(SUPPLIED MATERIAL Opens)

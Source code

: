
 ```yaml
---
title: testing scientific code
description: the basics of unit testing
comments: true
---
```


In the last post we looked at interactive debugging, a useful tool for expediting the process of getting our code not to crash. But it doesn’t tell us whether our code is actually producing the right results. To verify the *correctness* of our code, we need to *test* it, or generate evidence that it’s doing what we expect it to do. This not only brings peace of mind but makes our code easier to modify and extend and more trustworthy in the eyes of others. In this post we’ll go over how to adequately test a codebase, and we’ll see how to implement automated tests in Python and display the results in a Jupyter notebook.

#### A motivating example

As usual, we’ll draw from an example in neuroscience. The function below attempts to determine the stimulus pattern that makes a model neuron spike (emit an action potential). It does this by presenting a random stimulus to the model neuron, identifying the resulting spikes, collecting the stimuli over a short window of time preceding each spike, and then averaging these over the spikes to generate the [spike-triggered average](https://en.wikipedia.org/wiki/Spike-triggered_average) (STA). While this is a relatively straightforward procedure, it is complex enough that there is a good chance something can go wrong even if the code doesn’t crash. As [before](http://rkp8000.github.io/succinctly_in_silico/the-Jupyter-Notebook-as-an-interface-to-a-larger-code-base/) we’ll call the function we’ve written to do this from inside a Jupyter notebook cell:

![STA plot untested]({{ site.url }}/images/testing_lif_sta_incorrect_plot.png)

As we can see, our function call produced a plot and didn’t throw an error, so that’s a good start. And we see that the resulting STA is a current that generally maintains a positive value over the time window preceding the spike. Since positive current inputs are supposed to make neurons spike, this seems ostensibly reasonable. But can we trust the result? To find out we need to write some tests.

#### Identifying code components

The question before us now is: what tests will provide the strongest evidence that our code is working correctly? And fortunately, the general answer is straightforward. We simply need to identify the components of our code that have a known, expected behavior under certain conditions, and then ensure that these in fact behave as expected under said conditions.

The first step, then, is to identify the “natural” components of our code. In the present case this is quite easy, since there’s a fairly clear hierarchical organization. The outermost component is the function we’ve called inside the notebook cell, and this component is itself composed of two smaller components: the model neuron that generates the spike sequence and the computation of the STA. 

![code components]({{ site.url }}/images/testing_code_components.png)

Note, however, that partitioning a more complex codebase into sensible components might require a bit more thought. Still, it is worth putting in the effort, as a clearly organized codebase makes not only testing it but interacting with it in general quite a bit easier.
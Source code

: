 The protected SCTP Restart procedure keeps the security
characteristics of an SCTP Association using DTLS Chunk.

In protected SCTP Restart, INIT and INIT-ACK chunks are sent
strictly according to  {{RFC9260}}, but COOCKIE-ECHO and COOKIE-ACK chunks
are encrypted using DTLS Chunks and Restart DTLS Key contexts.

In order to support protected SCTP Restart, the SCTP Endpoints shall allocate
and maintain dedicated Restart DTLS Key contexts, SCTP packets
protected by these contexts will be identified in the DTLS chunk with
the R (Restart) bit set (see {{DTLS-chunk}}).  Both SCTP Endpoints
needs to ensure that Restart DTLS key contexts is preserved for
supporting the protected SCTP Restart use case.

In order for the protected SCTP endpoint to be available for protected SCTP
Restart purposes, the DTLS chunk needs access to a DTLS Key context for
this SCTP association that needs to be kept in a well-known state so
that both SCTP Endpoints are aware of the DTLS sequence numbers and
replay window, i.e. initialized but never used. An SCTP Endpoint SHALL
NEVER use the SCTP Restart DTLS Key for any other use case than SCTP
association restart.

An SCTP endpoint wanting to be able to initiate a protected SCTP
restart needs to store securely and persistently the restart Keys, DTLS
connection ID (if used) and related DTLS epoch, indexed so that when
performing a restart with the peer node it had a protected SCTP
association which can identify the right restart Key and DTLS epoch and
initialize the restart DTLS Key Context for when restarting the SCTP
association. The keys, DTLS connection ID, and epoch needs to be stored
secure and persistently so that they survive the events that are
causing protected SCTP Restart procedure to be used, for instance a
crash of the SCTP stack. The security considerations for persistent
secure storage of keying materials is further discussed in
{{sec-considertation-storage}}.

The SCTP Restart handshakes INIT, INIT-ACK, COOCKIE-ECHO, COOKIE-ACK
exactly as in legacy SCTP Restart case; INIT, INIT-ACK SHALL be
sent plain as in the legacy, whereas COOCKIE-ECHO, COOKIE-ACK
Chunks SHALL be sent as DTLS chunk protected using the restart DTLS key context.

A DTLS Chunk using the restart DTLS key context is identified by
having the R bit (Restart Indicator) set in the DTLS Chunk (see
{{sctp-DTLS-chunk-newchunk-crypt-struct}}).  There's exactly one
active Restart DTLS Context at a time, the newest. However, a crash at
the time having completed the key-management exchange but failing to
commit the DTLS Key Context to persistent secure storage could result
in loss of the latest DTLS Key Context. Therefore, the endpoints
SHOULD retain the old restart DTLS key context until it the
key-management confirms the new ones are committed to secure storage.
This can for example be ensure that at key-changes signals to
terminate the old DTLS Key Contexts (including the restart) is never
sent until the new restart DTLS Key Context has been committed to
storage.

(SUPPLIED MATERIAL Closes)

ABOUT THIS TASK:
Print every line you see above, exactly as written.

RESPONSE TO THE EXERCISE:
Source code

:
 ```yaml
---
title: testing scientific code
description: the basics of unit testing
comments: true
---
```


In the last post we looked at interactive debugging, a useful tool for expediting the process of getting our code not to crash. But it doesn’t tell us whether our code is actually producing the right results. To verify the *correctness* of our code, we need to *test* it, or generate evidence that it’s doing what we expect it to do. This not only brings peace of mind but makes our code easier to modify and extend and more trustworthy in the eyes of others. In this post we’ll go over how to adequately test a codebase, and we’ll see how to implement automated tests in Python and display the results in a Jupyter notebook.

#### A motivating example

As usual, we’ll draw from an example in neuroscience. The function below attempts to determine the stimulus pattern that makes a model neuron spike (emit an action potential). It does this by presenting a random stimulus to the model neuron, identifying the resulting spikes, collecting the stimuli over a short window of time preceding each spike, and then averaging these over the spikes to generate the [spike-triggered average](https://en.wikipedia.org/wiki/Spike-triggered_average) (STA). While this is a relatively straightforward procedure, it is complex enough that there is a good chance something can go wrong even if the code doesn’t crash. As [before](http://rkp8000.github.io/succinctly_in_silico/the-Jupyter-Notebook-as-an-interface-to-a-larger-code-base/) we’ll call the function we’ve written to do this from inside a Jupyter notebook cell:

![STA plot untested]({{ site.url }}/images/testing_lif_sta_incorrect_plot.png)

As we can see, our function call produced a plot and didn’t throw an error, so that’s a good start. And we see that the resulting STA is a current that generally maintains a positive value over the time window preceding the spike. Since positive current inputs are supposed to make neurons spike, this seems ostensibly reasonable. But can we trust the result? To find out we need to write some tests.

#### Identifying code components

The question before us now is: what tests will provide the strongest evidence that our code is working correctly? And fortunately, the general answer is straightforward. We simply need to identify the components of our code that have a known, expected behavior under certain conditions, and then ensure that these in fact behave as expected under said conditions.

The first step, then, is to identify the “natural” components of our code. In the present case this is quite easy, since there’s a fairly clear hierarchical organization. The outermost component is the function we’ve called inside the notebook cell, and this component is itself composed of two smaller components: the model neuron that generates the spike sequence and the computation of the STA. 

![code components]({{ site.url }}/images/testing_code_components.png)

Note, however, that partitioning a more complex codebase into sensible components might require a bit more thought. Still, it is worth putting in the effort, as a clearly organized codebase makes not only testing it but interacting with it in general quite a bit easier.
Source code

: The protected SCTP Restart procedure keeps the security
characteristics of an SCTP Association using DTLS Chunk.

In protected SCTP Restart, INIT and INIT-ACK chunks are sent
strictly according to  {{RFC9260}}, but COOCKIE-ECHO and COOKIE-ACK chunks
are encrypted using DTLS Chunks and Restart DTLS Key contexts.

In order to support protected SCTP Restart, the SCTP Endpoints shall allocate
and maintain dedicated Restart DTLS Key contexts, SCTP packets
protected by these contexts will be identified in the DTLS chunk with
the R (Restart) bit set (see {{DTLS-chunk}}).  Both SCTP Endpoints
needs to ensure that Restart DTLS key contexts is preserved for
supporting the protected SCTP Restart use case.

In order for the protected SCTP endpoint to be available for protected SCTP
Restart purposes, the DTLS chunk needs access to a DTLS Key context for
this SCTP association that needs to be kept in a well-known state so
that both SCTP Endpoints are aware of the DTLS sequence numbers and
replay window, i.e. initialized but never used. An SCTP Endpoint SHALL
NEVER use the SCTP Restart DTLS Key for any other use case than SCTP
association restart.

An SCTP endpoint wanting to be able to initiate a protected SCTP
restart needs to store securely and persistently the restart Keys, DTLS
connection ID (if used) and related DTLS epoch, indexed so that when
performing a restart with the peer node it had a protected SCTP
association which can identify the right restart Key and DTLS epoch and
initialize the restart DTLS Key Context for when restarting the SCTP
association. The keys, DTLS connection ID, and epoch needs to be stored
secure and persistently so that they survive the events that are
causing protected SCTP Restart procedure to be used, for instance a
crash of the SCTP stack. The security considerations for persistent
secure storage of keying materials is further discussed in
{{sec-considertation-storage}}.

The SCTP Restart handshakes INIT, INIT-ACK, COOCKIE-ECHO, COOKIE-ACK
exactly as in legacy SCTP Restart case; INIT, INIT-ACK SHALL be
sent plain as in the legacy, whereas COOCKIE-ECHO, COOKIE-ACK
Chunks SHALL be sent as DTLS chunk protected using the restart DTLS key context.

A DTLS Chunk using the restart DTLS key context is identified by
having the R bit (Restart Indicator) set in the DTLS Chunk (see
{{sctp-DTLS-chunk-newchunk-crypt-struct}}).  There's exactly one
active Restart DTLS Context at a time, the newest. However, a crash at
the time having completed the key-management exchange but failing to
commit the DTLS Key Context to persistent secure storage could result
in loss of the latest DTLS Key Context. Therefore, the endpoints
SHOULD retain the old restart DTLS key context until it the
key-management confirms the new ones are committed to secure storage.
This can for example be ensure that at key-changes signals to
terminate the old DTLS Key Contexts (including the restart) is never
sent until the new restart DTLS Key Context has been committed to
storage.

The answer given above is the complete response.